About this task:
The entries below contain pictures. Write out only the lines from the line with "- an admin can block multiple users" up to and including the line with "(2025)) in history.", exactly, without them.

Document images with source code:
--*--

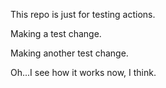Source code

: This repo is just for testing actions.

Making a test change.

Making another test change.

Oh...I see how it works now, I think.

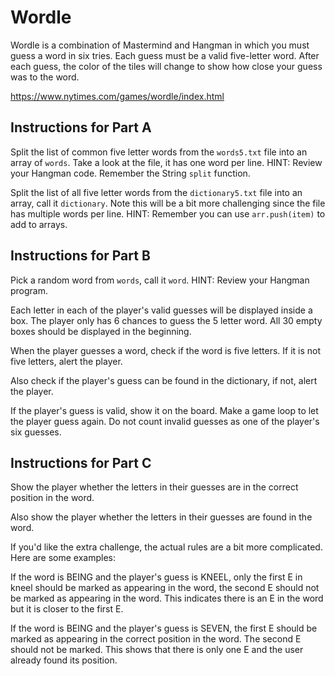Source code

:# Wordle

Wordle is a combination of Mastermind and Hangman in which you must guess a word in six tries. Each guess must be a valid five-letter word. After each guess, the color of the tiles will change to show how close your guess was to the word.

https://www.nytimes.com/games/wordle/index.html

## Instructions for Part A

Split the list of common five letter words from the `words5.txt` file into an array of `words`. Take a look at the file, it has one word per line. HINT: Review your Hangman code. Remember the String `split` function.

Split the list of all five letter words from the `dictionary5.txt` file into an array, call it `dictionary`. Note this will be a bit more challenging since the file has multiple words per line. HINT: Remember you can use `arr.push(item)` to add to arrays.

## Instructions for Part B

Pick a random word from `words`, call it `word`. HINT: Review your Hangman program.

Each letter in each of the player's valid guesses will be displayed inside a box. The player only has 6 chances to guess the 5 letter word. All 30 empty boxes should be displayed in the beginning.

When the player guesses a word, check if the word is five letters. If it is not five letters, alert the player.

Also check if the player's guess can be found in the dictionary, if not, alert the player.

If the player's guess is valid, show it on the board. Make a game loop to let the player guess again. Do not count invalid guesses as one of the player's six guesses.

## Instructions for Part C

Show the player whether the letters in their guesses are in the correct position in the word.

Also show the player whether the letters in their guesses are found in the word.

If you'd like the extra challenge, the actual rules are a bit more complicated. Here are some examples:

If the word is BEING and the player's guess is KNEEL, only the first E in kneel should be marked as appearing in the word, the second E should not be marked as appearing in the word. This indicates there is an E in the word but it is closer to the first E.

If the word is BEING and the player's guess is SEVEN, the first E should be marked as appearing in the correct position in the word. The second E should not be marked. This shows that there is only one E and the user already found its position.
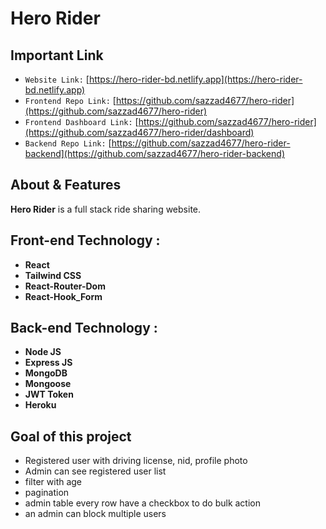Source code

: # **Hero Rider**

## **Important Link**

- `Website Link:` [https://hero-rider-bd.netlify.app](https://hero-rider-bd.netlify.app)
- `Frontend Repo Link:` [https://github.com/sazzad4677/hero-rider](https://github.com/sazzad4677/hero-rider)
- `Frontend Dashboard Link:` [https://github.com/sazzad4677/hero-rider](https://github.com/sazzad4677/hero-rider/dashboard)
- `Backend Repo Link:` [https://github.com/sazzad4677/hero-rider-backend](https://github.com/sazzad4677/hero-rider-backend)

## About & Features

**Hero Rider** is a full stack ride sharing website.

## Front-end Technology :

- **React**
- **Tailwind CSS**
- **React-Router-Dom**
- **React-Hook_Form**

## Back-end Technology :

- **Node JS**
- **Express JS**
- **MongoDB**
- **Mongoose**
- **JWT Token**
- **Heroku**

## Goal of this project

- Registered user with driving license, nid, profile photo
- Admin can see registered user list
- filter with age
- pagination
- admin table every row have a checkbox to do bulk action
- an admin can block multiple users
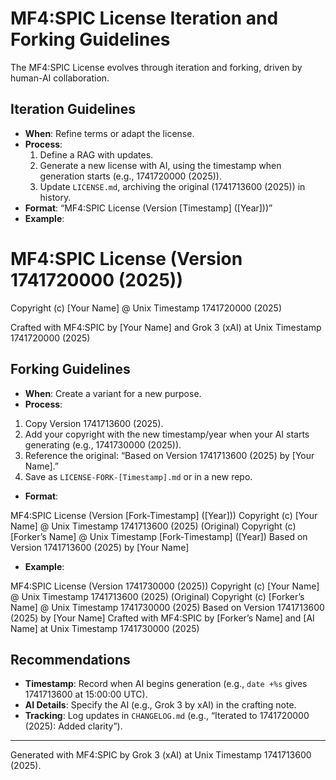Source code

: # MF4:SPIC License Iteration and Forking Guidelines

The MF4:SPIC License evolves through iteration and forking, driven by human-AI collaboration.

## Iteration Guidelines
- **When**: Refine terms or adapt the license.
- **Process**:
  1. Define a RAG with updates.
  2. Generate a new license with AI, using the timestamp when generation starts (e.g., 1741720000 (2025)).
  3. Update `LICENSE.md`, archiving the original (1741713600 (2025)) in history.
- **Format**: “MF4:SPIC License (Version [Timestamp] ([Year]))”
- **Example**: 
# MF4:SPIC License (Version 1741720000 (2025))
  
  Copyright (c) [Your Name] @ Unix Timestamp 1741720000 (2025)
  
  Crafted with MF4:SPIC by [Your Name] and Grok 3 (xAI) at Unix Timestamp 1741720000 (2025)


## Forking Guidelines
- **When**: Create a variant for a new purpose.
- **Process**:
1. Copy Version 1741713600 (2025).
2. Add your copyright with the new timestamp/year when your AI starts generating (e.g., 1741730000 (2025)).
3. Reference the original: “Based on Version 1741713600 (2025) by [Your Name].”
4. Save as `LICENSE-FORK-[Timestamp].md` or in a new repo.
- **Format**:

MF4:SPIC License (Version [Fork-Timestamp] ([Year]))
  Copyright (c) [Your Name] @ Unix Timestamp 1741713600 (2025) (Original)
  Copyright (c) [Forker’s Name] @ Unix Timestamp [Fork-Timestamp] ([Year])
  Based on Version 1741713600 (2025) by [Your Name]

- **Example**:

MF4:SPIC License (Version 1741730000 (2025))
  Copyright (c) [Your Name] @ Unix Timestamp 1741713600 (2025) (Original)
  Copyright (c) [Forker’s Name] @ Unix Timestamp 1741730000 (2025)
  Based on Version 1741713600 (2025) by [Your Name]
  Crafted with MF4:SPIC by [Forker’s Name] and [AI Name] at Unix Timestamp 1741730000 (2025)


## Recommendations
- **Timestamp**: Record when AI begins generation (e.g., `date +%s` gives 1741713600 at 15:00:00 UTC).
- **AI Details**: Specify the AI (e.g., Grok 3 by xAI) in the crafting note.
- **Tracking**: Log updates in `CHANGELOG.md` (e.g., “Iterated to 1741720000 (2025): Added clarity”).

---
Generated with MF4:SPIC by Grok 3 (xAI) at Unix Timestamp 1741713600 (2025).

--*--

Response box:
- an admin can block multiple users
Source code

: # MF4:SPIC License Iteration and Forking Guidelines

The MF4:SPIC License evolves through iteration and forking, driven by human-AI collaboration.

## Iteration Guidelines
- **When**: Refine terms or adapt the license.
- **Process**:
  1. Define a RAG with updates.
  2. Generate a new license with AI, using the timestamp when generation starts (e.g., 1741720000 (2025)).
  3. Update `LICENSE.md`, archiving the original (1741713600 (2025)) in history.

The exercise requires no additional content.